**Work task:**
Would you please copy every line below that includes the string "configuration"?

-- Listed records follows --

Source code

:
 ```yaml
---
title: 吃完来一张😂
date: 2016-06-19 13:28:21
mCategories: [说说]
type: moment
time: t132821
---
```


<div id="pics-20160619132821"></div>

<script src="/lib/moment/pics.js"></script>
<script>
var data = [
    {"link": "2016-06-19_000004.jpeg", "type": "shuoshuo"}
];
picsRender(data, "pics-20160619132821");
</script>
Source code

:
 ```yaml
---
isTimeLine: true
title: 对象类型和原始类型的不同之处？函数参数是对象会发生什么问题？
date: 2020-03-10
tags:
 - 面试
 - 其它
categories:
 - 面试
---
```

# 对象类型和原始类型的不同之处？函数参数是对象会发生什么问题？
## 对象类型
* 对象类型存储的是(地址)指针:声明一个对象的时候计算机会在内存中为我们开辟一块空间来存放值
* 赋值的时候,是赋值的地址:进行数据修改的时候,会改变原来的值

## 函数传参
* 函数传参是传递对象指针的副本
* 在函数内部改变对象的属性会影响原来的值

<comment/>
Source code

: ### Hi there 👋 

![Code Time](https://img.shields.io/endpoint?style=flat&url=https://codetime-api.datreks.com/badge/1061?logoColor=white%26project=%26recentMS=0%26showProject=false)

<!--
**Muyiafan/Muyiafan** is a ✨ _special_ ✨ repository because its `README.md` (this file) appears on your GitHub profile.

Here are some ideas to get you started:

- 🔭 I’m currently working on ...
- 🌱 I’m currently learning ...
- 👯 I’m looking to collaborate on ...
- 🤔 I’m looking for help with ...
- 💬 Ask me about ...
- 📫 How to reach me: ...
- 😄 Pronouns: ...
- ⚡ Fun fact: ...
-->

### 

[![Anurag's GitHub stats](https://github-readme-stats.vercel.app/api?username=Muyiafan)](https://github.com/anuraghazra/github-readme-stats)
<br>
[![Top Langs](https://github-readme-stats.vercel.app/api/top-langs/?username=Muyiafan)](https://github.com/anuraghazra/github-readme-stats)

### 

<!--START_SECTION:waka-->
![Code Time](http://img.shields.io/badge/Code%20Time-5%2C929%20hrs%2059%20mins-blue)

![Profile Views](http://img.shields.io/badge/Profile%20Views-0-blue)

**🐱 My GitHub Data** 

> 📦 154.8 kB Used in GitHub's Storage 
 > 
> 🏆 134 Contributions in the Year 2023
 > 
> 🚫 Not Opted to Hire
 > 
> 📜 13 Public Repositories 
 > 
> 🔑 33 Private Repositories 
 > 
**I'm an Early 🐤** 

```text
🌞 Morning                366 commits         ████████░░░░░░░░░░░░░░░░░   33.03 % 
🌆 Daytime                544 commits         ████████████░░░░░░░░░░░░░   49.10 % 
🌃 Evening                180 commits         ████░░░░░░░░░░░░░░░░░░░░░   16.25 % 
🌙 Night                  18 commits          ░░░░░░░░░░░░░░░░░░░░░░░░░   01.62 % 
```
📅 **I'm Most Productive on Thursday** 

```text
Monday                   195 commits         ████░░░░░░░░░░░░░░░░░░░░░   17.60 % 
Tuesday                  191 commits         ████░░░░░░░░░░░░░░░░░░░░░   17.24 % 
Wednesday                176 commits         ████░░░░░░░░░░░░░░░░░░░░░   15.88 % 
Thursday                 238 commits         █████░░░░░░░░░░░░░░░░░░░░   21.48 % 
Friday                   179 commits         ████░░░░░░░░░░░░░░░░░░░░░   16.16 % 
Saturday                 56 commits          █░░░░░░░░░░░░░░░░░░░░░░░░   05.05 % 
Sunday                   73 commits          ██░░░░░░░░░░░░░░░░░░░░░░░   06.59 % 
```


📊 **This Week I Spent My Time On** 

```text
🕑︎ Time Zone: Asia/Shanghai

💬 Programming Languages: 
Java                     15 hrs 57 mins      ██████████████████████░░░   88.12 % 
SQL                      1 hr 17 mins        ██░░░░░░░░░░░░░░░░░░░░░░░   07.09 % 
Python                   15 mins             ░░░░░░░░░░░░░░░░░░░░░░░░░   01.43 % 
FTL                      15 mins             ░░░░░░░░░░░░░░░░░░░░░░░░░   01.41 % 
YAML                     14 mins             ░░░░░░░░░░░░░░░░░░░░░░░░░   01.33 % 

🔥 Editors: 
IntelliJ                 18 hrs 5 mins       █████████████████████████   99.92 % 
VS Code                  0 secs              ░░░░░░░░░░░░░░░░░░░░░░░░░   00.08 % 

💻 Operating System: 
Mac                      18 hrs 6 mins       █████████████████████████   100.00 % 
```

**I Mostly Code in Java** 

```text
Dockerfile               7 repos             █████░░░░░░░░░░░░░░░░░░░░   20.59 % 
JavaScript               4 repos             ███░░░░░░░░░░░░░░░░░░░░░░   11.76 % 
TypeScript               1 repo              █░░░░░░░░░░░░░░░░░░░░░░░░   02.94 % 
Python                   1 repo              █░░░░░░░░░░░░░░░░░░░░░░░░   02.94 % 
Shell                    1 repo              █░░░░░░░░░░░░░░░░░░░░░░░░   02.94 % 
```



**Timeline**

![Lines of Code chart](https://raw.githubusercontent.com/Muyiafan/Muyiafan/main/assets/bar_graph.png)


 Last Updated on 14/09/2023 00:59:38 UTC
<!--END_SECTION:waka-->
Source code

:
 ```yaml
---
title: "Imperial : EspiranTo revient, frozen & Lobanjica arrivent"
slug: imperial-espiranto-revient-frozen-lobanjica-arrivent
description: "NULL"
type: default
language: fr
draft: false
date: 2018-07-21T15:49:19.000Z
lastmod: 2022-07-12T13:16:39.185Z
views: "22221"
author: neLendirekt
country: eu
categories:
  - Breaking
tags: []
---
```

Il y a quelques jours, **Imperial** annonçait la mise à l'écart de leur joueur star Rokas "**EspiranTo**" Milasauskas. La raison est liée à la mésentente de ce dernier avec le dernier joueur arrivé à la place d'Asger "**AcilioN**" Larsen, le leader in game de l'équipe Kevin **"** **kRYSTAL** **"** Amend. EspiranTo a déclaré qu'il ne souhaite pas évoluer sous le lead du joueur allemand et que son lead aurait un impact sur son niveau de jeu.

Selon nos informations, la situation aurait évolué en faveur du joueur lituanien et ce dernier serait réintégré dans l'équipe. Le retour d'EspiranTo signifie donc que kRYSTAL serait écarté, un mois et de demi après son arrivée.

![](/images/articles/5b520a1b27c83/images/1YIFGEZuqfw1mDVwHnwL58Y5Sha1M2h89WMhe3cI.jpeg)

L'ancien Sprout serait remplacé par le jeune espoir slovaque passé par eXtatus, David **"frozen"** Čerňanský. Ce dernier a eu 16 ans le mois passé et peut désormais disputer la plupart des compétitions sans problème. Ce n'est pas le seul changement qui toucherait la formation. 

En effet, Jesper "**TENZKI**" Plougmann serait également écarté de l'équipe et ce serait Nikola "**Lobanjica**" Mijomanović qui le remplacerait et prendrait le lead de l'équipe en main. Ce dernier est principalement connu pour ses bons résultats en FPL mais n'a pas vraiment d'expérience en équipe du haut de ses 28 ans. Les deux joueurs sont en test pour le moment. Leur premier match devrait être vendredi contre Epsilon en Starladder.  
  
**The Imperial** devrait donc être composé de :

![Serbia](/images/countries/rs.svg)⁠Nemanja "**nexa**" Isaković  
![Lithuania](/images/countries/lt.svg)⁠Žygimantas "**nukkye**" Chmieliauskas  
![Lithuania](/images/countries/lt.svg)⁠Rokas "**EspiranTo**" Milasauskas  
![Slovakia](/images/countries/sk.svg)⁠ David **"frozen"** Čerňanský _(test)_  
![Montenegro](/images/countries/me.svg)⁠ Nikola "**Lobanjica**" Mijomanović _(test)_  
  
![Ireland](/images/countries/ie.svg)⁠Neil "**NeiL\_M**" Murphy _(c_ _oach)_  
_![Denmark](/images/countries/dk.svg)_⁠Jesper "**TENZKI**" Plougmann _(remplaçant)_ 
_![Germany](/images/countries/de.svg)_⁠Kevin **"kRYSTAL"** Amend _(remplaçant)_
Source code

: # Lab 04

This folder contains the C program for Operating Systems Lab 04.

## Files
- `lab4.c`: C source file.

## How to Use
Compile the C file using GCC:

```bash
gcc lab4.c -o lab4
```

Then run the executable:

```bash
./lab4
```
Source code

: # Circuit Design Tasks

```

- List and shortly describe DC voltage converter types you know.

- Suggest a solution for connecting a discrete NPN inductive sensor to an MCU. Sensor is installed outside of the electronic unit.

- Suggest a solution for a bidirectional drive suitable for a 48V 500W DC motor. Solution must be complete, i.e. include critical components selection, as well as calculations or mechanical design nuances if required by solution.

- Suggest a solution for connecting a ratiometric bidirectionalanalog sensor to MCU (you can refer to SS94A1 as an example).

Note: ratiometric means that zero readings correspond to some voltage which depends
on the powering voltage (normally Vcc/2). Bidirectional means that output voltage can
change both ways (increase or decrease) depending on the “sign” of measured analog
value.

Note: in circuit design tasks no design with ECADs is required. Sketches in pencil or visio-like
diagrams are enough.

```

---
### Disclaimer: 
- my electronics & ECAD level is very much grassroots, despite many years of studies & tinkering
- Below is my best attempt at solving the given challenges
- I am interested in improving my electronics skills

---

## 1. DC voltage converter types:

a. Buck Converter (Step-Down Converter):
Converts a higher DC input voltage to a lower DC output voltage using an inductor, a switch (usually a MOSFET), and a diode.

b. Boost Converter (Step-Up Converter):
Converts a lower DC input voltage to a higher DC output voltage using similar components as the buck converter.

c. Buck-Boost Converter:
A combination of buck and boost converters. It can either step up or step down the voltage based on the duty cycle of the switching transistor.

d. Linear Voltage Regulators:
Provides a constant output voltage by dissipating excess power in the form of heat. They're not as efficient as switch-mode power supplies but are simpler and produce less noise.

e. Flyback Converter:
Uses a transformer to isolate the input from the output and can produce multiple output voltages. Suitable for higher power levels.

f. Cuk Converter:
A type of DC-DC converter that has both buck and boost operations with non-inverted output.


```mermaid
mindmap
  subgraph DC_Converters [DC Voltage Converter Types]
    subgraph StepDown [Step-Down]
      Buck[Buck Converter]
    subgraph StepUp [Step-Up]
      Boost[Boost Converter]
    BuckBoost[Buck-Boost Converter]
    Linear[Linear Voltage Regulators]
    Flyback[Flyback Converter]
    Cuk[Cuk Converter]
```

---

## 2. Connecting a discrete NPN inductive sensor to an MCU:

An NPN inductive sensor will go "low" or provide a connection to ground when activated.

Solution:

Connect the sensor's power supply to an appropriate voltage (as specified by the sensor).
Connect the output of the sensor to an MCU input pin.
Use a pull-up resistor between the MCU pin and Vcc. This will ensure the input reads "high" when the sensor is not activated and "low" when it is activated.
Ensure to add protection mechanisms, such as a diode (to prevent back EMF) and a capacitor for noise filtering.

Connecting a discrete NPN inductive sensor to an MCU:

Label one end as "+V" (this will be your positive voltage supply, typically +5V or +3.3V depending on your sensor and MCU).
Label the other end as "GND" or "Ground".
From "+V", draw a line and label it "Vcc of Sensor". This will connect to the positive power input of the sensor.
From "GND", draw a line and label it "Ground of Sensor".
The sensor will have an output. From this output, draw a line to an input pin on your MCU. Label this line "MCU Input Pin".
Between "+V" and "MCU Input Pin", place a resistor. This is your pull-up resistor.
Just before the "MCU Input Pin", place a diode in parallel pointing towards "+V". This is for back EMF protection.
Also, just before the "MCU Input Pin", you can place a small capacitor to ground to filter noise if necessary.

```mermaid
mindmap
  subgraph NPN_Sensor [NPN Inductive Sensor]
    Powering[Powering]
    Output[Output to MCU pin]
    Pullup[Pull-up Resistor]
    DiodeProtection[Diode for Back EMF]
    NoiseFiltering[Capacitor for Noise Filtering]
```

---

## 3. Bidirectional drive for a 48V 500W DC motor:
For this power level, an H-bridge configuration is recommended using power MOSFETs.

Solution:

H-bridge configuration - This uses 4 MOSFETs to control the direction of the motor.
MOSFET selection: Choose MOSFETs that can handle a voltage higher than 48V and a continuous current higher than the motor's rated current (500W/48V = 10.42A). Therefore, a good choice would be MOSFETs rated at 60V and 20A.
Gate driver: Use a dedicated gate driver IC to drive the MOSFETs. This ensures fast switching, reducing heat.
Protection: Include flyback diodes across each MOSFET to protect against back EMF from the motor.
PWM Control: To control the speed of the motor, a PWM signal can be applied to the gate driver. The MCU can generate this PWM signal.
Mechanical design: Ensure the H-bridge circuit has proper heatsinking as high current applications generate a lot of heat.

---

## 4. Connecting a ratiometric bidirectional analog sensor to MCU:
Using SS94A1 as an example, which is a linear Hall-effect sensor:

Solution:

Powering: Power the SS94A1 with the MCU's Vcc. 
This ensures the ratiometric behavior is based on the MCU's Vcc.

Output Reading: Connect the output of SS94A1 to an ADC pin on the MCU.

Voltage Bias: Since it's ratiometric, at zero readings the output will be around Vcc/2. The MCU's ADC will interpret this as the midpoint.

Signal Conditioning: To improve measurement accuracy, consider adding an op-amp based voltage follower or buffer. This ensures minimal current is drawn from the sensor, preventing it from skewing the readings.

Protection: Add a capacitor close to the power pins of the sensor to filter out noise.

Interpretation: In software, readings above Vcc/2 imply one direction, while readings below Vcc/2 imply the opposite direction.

-- Listed records concluded --

**Response to this task:**
For this power level, an H-bridge configuration is recommended using power MOSFETs.
H-bridge configuration - This uses 4 MOSFETs to control the direction of the motor.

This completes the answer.